Overall, there are a few themes but some discrepant results. Women have a higher response rate in just about every trial, while in some trials they seem to have a better survival with EGFR inhibitors than men (Iressa in the ISEL trial, and also the BAC trial), but the tarceva trial that we’ve analyzed well shows that men get the same degree of survival benefit despite a lower response rate. Some of the mutation work shows that women and men have the same frequency of EGFR mutation, but others indicate that women do, in fact, have a higher frequency of EGFR mutation. I think this tells us that we are still learning about this, a story that only began a few years ago. For now, my take is that while EGFR inhibitor therapy may be particularly beneficial in women with lung cancer (and especially adenocarcinomas or BAC, and probably never-smokers as well), the benefits don’t seem to be limited enough to restrict EGFR-based treatment to women.
posted by Dr. West @ 12:40 pm link to this post





May 12th, 2007 at 1:36 pm
Dr. West: Thanks for some interesting data. I looked at the Canadian BR.21 study very closely before deciding with my oncologist to try Tarceva as a second-line therapy. My conclusion was that the sex difference (14.4% versus 6.0%) was almost entirely the result of differences between men and women in two (or possibly three) of the other variables.
The study oversampled lifelong non-smokers a bit (about 23%), but if the ratio of women-to-men non-smokers that is typical among NSCLC patients held, that would account for about 70% of the difference in response rates. Considering that women with lung cancer are more likely than men with lung cancer to have adenocarcinoma (that is correct, isn’t it?), this might close the gap a little more (though it would also correlate with smoking status). I don’t know whether women with lung cancer are more likely than men with lung cancer to be Asian, but that could account for the rest.

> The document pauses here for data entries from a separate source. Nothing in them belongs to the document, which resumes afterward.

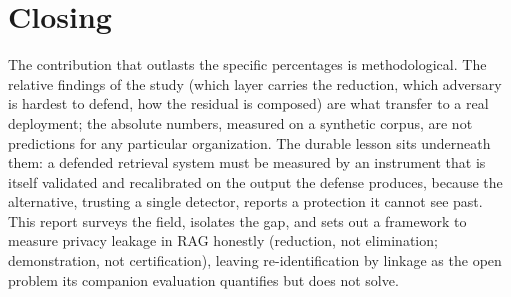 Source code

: \documentclass[12pt,a4paper]{report}
\begin{document}
\section{Closing}
\label{sec:concl-closing}

The contribution that outlasts the specific percentages is methodological. The relative findings
of the study (which layer carries the reduction, which adversary is hardest to defend, how the
residual is composed) are what transfer to a real deployment; the absolute numbers, measured on
a synthetic corpus, are not predictions for any particular organization. The durable lesson sits
underneath them: a defended retrieval system must be measured by an instrument that is itself
validated and recalibrated on the output the defense produces, because the alternative, trusting
a single detector, reports a protection it cannot see past. This report surveys the field,
isolates the gap, and sets out a framework to measure privacy leakage in RAG honestly (reduction,
not elimination; demonstration, not certification), leaving re-identification by linkage as the
open problem its companion evaluation quantifies but does not solve.



\nocite{*}


\end{document}
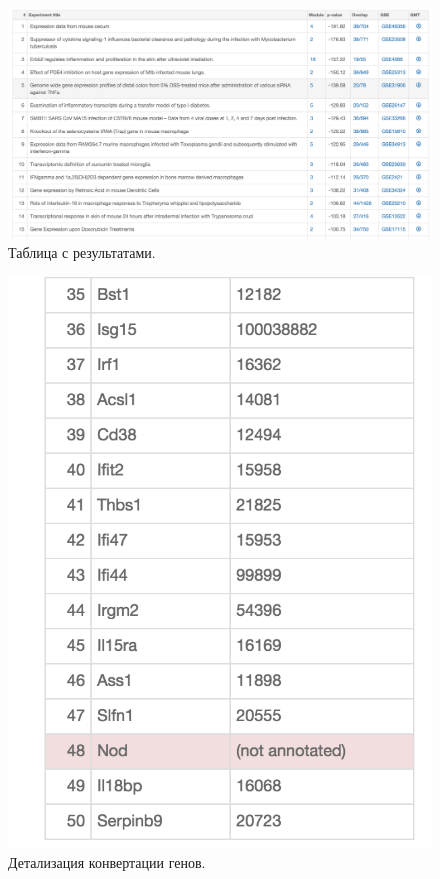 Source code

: \documentclass[10pt,pdf,utf8,russian,aspectratio=169]{beamer}
\begin{document}
\begin{frame}
    \begin{figure}[p]
        \centering
        \caption{Таблица с результатами.}
        \includegraphics[height=0.9\textheight]{./img/screen_results.png}
    \end{figure}
\end{frame}

\begin{frame}
    \begin{figure}[p]
        \centering
        \caption{Детализация конвертации генов.}
        \includegraphics[height=0.9\textheight]{./img/screen_details.png}
    \end{figure}
\end{frame}
\end{document}
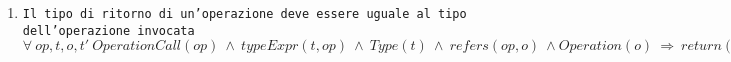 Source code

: 
\begin{enumerate}
	\item \texttt{Il tipo di ritorno di un'operazione deve essere uguale al tipo dell'operazione invocata} \\
		  $\forall \ op,t,o,t' \ OperationCall(op) \ \land \ typeExpr(t, op) \ \land \ Type(t) \ \land \ refers(op, o) \ \land Operation(o) \ \Rightarrow \ return(t, o)$ \\
\end{enumerate}
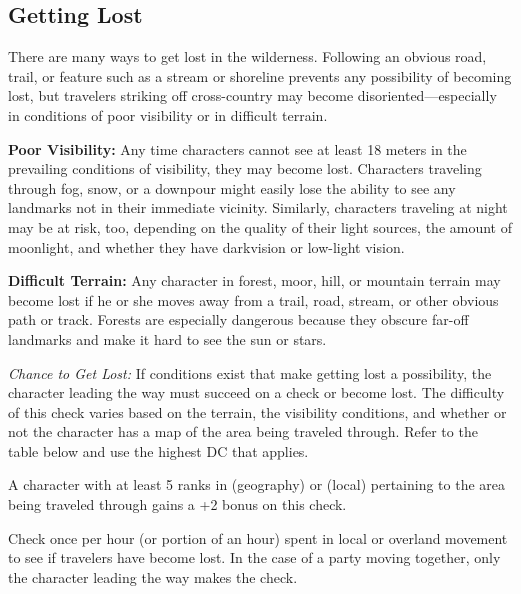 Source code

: \subsection{Getting Lost}
There are many ways to get lost in the wilderness. Following an obvious road, trail, or feature such as a stream or shoreline prevents any possibility of becoming lost, but travelers striking off cross-country may become disoriented---especially in conditions of poor visibility or in difficult terrain.


\textbf{Poor Visibility:} Any time characters cannot see at least 18 meters in the prevailing conditions of visibility, they may become lost. Characters traveling through fog, snow, or a downpour might easily lose the ability to see any landmarks not in their immediate vicinity. Similarly, characters traveling at night may be at risk, too, depending on the quality of their light sources, the amount of moonlight, and whether they have darkvision or low-light vision.

\textbf{Difficult Terrain:} Any character in forest, moor, hill, or mountain terrain may become lost if he or she moves away from a trail, road, stream, or other obvious path or track. Forests are especially dangerous because they obscure far-off landmarks and make it hard to see the sun or stars.

\textit{Chance to Get Lost:} If conditions exist that make getting lost a possibility, the character leading the way must succeed on a  check or become lost. The difficulty of this check varies based on the terrain, the visibility conditions, and whether or not the character has a map of the area being traveled through. Refer to the table below and use the highest DC that applies.

A character with at least 5 ranks in  (geography) or  (local) pertaining to the area being traveled through gains a +2 bonus on this check.

Check once per hour (or portion of an hour) spent in local or overland movement to see if travelers have become lost. In the case of a party moving together, only the character leading the way makes the check.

To me the interesting thing is that while sex was a major variable in the univariate analysis, it is not significant in the mulivariate analysis.
I’m really interested in hearing what you think of this line of reasoning.
Thanks!–neilb
May 12th, 2007 at 3:01 pm
I agree with everything you’re saying. Again, one key take-home point I want to leave is that even if women are more likely to show significant tumor shrinkage, men appear to obtain the same survival benefit that women do.
Yes, I do think that the overlapping co-variates like never-smoking status and greater representation of adenocarcinomas in women is likely to contribute. Hence the negative result of patient sex in the multivariate analysis, which essentially removes the effect of these other important co-variables.
My post is definitive not an argument against treating men with EGFR inhibitors.